Amazon goes after iTunes with new AutoRip service
Get free digital versions of your CD purchases over the last 15 years with AutoRip
Gird your loins, Apple. Amazon just kicked it up another notch. The e-commerce overlord unveiled Thursday its new Cloud Player feature, AutoRip, which allows users to get a free digital copy of any qualifying CD purchase. But here’s the kicker: this includes any qualifying CD purchase you’ve made through Amazon in the last 15 years—as in, that Spice Girls CD that you bought back in 1998 and lost when you were moving out of your mom’s garage? You’ll find it in your cloud music player today like a cute little Easter egg.
It’s a bold move for Amazon to make, since the digital music space has long been the chief domain of Apple’s iTunes. Apple’s iTunes maintains a 64% market share of all U.S. digital music downloads, according to a September report from NPD Group. While Amazon launched its Cloud Player in 2011, it has a ways to go to try to beat Apple, which has been in the digital music game for nearly a decade.
But then poof—oh my God, it turns out we’ve all been using Amazon WAY longer than iTunes! In fact, our entire musical history is on Amazon right now!
Actually, I can’t say I’ve ever bought a CD through Amazon in my life. By the time I was old enough to start buying stuff online with my own credit card, iTunes had already come along.
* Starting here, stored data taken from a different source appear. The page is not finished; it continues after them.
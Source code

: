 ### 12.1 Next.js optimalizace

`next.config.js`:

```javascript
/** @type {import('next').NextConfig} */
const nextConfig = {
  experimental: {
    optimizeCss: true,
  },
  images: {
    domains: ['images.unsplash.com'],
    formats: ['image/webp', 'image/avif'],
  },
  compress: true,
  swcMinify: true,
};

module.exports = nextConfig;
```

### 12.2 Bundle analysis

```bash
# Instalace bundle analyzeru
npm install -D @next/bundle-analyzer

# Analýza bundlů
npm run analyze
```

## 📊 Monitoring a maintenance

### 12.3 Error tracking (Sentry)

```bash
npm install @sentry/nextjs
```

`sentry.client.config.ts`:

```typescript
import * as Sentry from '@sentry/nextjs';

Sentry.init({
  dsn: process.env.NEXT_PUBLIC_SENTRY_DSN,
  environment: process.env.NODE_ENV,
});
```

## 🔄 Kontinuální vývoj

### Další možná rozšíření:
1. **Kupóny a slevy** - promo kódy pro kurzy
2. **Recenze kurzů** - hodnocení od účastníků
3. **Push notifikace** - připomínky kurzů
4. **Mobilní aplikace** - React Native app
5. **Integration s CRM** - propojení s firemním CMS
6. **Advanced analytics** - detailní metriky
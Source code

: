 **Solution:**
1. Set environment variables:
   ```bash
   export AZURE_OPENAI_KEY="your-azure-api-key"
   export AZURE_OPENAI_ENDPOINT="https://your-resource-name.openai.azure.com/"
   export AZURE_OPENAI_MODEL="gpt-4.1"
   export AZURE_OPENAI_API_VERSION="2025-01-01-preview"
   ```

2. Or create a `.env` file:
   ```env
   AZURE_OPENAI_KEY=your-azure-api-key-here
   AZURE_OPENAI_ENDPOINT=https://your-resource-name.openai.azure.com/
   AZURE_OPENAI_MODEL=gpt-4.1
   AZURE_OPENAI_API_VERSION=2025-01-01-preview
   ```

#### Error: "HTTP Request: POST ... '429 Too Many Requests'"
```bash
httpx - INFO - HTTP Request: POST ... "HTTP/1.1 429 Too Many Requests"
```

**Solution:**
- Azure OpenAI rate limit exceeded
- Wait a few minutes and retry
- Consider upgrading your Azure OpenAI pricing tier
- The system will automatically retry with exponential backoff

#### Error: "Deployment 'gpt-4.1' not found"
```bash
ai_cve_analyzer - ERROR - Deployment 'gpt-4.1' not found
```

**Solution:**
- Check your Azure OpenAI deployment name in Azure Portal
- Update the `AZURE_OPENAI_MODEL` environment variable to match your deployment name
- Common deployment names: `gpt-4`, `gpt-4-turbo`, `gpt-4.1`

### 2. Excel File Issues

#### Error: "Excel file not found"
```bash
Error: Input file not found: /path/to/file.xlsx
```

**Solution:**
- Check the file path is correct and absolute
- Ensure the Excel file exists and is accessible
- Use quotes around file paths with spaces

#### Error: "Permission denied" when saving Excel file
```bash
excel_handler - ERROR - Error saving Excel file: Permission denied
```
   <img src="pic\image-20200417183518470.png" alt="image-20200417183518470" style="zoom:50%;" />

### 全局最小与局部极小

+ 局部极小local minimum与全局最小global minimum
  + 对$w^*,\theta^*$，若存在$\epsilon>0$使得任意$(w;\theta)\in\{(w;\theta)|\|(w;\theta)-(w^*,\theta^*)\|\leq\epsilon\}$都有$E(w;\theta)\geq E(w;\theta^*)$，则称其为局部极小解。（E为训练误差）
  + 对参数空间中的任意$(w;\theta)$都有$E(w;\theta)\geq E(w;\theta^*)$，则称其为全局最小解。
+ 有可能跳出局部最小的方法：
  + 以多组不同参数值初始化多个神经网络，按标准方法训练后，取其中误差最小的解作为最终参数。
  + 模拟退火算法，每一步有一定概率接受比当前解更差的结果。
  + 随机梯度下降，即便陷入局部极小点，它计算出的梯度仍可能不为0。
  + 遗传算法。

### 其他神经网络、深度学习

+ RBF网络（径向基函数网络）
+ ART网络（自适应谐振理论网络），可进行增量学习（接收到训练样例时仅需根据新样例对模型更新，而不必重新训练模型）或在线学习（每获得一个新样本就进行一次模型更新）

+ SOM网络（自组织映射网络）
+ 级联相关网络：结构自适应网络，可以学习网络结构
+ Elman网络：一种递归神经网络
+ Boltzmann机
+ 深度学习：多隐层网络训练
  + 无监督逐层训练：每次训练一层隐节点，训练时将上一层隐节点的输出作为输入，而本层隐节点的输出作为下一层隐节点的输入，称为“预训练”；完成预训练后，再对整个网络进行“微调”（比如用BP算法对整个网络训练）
But still…
Amazon is sweetening the deal by offering several AutoRip CDs plus their digital counterparts for less than their asking price on iTunes—which Amazon casually points out in its announcement. So this is a full-scale attack on Apple. Adele’s album 21, for example, is available on iTunes for $10.99, but you can get both the CD and the MP3 version for $9.99 on Amazon. Similarly, Taylor Swift’s album Red is available on iTunes for $14.99, compared to $11.99 on Amazon.
An Amazon spokesperson declined to comment on the financial workings, but if Amazon is paying for the digital licensing as well as the CDs themselves, then the company is clearly taking a loss on this—and it wouldn’t be the first time. When the Kindle first came out, Amazon priced all e-books at $9.99 or less, which meant it was paying full price and offering the books for less in order to push Kindle sales.
Amazon made a deal with the four major U.S. record companies—EMI, Sony, Universal, and Warner—in June 2012 for full licensing rights to their music, which gave Amazon the legal right to scan and match music from your hard drive to its cloud player. Thus, you don’t have to go through the painful process of uploading each individual song from your hard drive to the cloud player.
Amazon shares are up 2.09% in the last five days to $263.73.